_EXERCISE OBJECTIVE_. Copy every line from the material below that holds "RateLimits".
[RECORDS FOR THIS TASK]
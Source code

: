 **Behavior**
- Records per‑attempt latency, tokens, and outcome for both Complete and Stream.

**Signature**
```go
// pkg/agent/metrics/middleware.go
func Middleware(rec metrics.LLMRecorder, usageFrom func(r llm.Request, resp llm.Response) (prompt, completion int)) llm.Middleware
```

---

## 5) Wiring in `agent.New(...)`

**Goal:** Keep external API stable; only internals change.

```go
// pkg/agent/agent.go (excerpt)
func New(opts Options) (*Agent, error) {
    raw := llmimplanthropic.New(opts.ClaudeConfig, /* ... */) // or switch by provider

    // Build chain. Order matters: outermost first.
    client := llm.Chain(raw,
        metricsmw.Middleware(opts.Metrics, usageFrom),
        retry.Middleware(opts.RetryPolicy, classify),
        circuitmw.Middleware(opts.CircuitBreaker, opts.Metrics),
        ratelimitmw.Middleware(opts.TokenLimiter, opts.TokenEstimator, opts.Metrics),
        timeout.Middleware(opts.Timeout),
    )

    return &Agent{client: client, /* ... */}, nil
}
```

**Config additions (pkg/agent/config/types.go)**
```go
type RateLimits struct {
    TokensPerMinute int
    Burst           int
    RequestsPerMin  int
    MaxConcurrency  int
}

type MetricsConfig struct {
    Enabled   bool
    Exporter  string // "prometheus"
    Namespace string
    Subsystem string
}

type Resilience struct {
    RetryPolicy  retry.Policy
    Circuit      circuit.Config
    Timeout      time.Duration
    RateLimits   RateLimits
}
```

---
[/RECORDS FOR THIS TASK]
_RESPONSE TO THE TASK_.
type RateLimits struct {
    RateLimits   RateLimits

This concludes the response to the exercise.